J-02-77
saisie conservatoire – biens saisis appartenant à une entreprise publique – application des articles 54 et suivants AUPSRVE (solution critiquable).
Les véhicules de l’Agence nationale de l’aviation civile sont saisissables à titre conservatoire en vertu des articles 54 et suivants AUPSRVE.
Article 54 AUPSRVE ET SUIVANTS
(Tribunal de commerce de Brazzaville, ordonnance sur requête du 03 avril 2001, Bulletin OHADA, n° spécial 2001, p. 15).
Tribunal de commerce de brazzaville
ordonnance sur requête du 03 avril 2001
Affaire :
L’Agence Nationale de l’Aviation Civile (ANAC) et le droit OHADA
(A propos de la saisie de son véhicule).
Nous…, Président du Tribunal de Commerce de Brazzaville;
Vu la requête de Z en date du 29 mars 2001 et les pièces présentées;
Attendu que les motifs y exposés sont pertinents et fondés;
Qu’il sied d’y faire droit;
Vu les articles 54 et suivants de l’Acte Uniforme de l’OHADA portant organisation des procédures simplifiées de recouvrement et des voies d’exécution;
Autorisons Z à pratiquer saisie conservatoire de l’un des véhicules automobiles de l’Agence Nationale de l’Aviation Civile dite ANAC, de marque Coaster, immatriculé 289 BU 6 ou 17 DG 4;
Evaluons provisoirement la créance de Z à la somme de 10.000.000 FCFA en principal, frais et accessoires;
Commet Maître X pour y procéder;
Disons que Z doit, dans le mois qui suit la saisie, à peine de caducité, introduire une procédure à l’obtention d’un titre exécutoire;
Disons qu’il nous en sera référé en cas de difficulté;
Mettons les dépens à la charge de l’ANAC.
Observations de Placide MOUDOUDOU, Docteur en droit, Assistant à la Faculté de droit de Brazzaville
L’application du droit OHADA aux personnes publiques ne cesse de soulever des difficultés de toute nature, en partie à cause de la formation « privatiste » de beaucoup de magistrats. Il y a quelques mois, la presse locale avait annoncé la saisie des créances de la société Hydro-Congo, autre entreprise d’Etat. L’ordonnance du tribunal de commerce de Brazzaville du 03 avril 2001 en est un autre exemple. Le sieur Z, transporteur, avait signé un contrat avec l’Agence Nationale de l’Aviation Civile (ANAC) le 10 novembre 1997, soit moins d’un mois après la fin de la guerre civile du 05 juin.
Par ce contrat, le sieur Z s’engageait, contre rémunération, à assurer le transport du personnel de l’ANAC. Mais le 17 juillet 1998, l’ANAC rompt le contrat et propose à M. Z une indemnité compensatoire; jusqu’en avril 2000, elle n’avait payé environ que 6 millions de francs CFA sur les 13 promis. M. Z saisit alors le tribunal de commerce, en demandant la saisie d’un véhicule de l’ANAC; il obtient satisfaction, le juge commercial se fondant sur l’article 54 de l’Acte Uniforme OHADA relatif aux procédures simplifiées de recouvrement et des voies d’exécution. Or l’ANAC est un établissement public administratif et non une entreprise privée. A notre avis, si le juge avait d’abord étudié la nature juridique de l’ANAC (I), il aurait rejeté la requête (II).

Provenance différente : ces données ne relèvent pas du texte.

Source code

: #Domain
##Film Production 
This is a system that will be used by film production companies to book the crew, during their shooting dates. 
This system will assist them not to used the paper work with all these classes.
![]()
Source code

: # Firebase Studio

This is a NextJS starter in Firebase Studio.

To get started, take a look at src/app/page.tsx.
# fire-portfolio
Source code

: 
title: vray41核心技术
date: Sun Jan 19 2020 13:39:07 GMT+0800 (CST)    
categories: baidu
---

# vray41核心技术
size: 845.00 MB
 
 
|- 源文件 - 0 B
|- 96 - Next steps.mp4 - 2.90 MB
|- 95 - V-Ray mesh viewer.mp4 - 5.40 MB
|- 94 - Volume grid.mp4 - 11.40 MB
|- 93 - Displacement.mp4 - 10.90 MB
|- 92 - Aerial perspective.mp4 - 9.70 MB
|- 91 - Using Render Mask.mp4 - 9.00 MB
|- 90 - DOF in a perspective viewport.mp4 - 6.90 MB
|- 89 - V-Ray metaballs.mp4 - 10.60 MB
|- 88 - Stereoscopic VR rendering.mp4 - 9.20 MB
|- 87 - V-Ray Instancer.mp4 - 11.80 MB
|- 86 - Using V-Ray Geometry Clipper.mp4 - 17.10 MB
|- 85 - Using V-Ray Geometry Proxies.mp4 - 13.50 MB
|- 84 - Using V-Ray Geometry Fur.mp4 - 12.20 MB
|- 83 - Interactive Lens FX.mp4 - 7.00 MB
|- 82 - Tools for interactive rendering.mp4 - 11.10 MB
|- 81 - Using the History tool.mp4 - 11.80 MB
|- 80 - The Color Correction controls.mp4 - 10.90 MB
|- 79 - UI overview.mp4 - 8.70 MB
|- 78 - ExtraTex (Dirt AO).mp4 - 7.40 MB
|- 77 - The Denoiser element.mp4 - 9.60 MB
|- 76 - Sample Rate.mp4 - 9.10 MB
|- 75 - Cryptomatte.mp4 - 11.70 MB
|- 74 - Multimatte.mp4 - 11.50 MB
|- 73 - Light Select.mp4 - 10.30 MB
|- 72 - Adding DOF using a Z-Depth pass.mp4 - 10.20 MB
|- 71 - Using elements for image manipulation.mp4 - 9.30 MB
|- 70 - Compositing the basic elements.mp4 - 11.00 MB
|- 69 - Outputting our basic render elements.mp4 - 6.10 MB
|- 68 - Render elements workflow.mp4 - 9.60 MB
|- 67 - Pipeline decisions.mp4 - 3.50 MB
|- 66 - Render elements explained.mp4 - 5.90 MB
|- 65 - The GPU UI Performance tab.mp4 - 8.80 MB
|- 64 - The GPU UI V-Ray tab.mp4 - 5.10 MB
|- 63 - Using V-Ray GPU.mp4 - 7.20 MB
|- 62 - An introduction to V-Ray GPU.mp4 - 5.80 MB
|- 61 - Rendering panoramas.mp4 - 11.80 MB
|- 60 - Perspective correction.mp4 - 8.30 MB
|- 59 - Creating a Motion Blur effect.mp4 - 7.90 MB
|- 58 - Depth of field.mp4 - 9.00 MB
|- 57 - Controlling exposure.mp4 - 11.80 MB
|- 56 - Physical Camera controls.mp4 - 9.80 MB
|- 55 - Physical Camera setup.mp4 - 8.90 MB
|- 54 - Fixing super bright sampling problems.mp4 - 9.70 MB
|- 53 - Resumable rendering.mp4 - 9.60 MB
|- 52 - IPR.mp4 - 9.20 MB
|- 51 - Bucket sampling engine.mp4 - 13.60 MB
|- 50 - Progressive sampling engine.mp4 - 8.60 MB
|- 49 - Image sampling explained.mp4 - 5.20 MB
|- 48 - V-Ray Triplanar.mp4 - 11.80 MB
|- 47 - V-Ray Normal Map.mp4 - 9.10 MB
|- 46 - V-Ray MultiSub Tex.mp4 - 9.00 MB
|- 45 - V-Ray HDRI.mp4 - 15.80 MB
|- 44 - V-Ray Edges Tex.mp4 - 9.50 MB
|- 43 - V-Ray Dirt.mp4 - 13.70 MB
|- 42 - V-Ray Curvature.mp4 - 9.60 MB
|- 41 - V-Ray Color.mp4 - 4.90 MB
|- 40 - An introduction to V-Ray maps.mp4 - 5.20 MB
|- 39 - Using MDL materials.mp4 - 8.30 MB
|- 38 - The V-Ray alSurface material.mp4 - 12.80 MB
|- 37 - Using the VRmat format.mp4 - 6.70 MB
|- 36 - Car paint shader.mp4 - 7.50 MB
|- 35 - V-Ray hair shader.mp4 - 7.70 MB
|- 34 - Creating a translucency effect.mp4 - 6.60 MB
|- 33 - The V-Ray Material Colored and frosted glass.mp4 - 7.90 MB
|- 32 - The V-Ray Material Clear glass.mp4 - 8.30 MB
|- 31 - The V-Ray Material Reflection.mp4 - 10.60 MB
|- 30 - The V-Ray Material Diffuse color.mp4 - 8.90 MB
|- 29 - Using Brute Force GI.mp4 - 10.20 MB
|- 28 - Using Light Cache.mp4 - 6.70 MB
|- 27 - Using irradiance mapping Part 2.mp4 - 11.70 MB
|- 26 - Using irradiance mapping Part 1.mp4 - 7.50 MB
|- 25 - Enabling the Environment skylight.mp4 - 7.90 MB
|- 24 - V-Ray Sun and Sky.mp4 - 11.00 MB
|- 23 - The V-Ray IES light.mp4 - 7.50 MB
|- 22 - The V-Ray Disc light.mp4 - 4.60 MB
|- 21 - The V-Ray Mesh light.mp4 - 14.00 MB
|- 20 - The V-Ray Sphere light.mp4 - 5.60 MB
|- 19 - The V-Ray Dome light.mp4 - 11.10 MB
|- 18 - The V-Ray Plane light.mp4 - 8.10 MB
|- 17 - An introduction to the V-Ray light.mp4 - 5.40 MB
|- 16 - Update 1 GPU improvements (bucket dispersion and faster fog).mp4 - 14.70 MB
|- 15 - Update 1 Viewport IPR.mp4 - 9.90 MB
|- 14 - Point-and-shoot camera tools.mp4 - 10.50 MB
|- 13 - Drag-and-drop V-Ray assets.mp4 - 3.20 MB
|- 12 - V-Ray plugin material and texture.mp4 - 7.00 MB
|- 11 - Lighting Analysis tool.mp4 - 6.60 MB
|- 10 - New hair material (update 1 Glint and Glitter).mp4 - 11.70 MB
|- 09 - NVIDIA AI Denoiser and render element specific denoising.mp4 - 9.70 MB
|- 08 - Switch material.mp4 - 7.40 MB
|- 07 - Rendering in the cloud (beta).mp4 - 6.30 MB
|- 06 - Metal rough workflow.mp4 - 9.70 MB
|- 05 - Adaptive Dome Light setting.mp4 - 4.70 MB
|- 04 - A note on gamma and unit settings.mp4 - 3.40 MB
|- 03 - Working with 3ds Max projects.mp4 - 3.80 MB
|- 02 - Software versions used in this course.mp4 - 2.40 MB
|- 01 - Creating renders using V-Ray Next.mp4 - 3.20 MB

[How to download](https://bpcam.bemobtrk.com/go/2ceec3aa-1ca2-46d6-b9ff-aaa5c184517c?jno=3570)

I.- UNE QUESTION NON RESOLUE : LA NATURE JURIDIQUE DE L’AGENCE NATIONALE DE L’AVIATION CIVILE (ANAC)
Avant d’aboutir à cette qualification, il faut tout d’abord rappeler le critère jurisprudentiel de la distinction service public administratif, service public industriel et commercial dégagé par le Conseil d’Etat dans l’arrêt Union Syndicale des Industries Aéronautiques de 1956 . En l’espèce, la « Caisse de compensation pour la décentralisation de l’industrie aéronautique » avait été qualifiée d’établissement public administratif en considération de trois critères : l’objet du service, l’origine de ses ressources, les modalités de son fonctionnement. On relève donc que s’il existe plusieurs modes de détermination du caractère administratif des contrats, c’est d’une donnée unique que relève l’appréciation du caractère du service public.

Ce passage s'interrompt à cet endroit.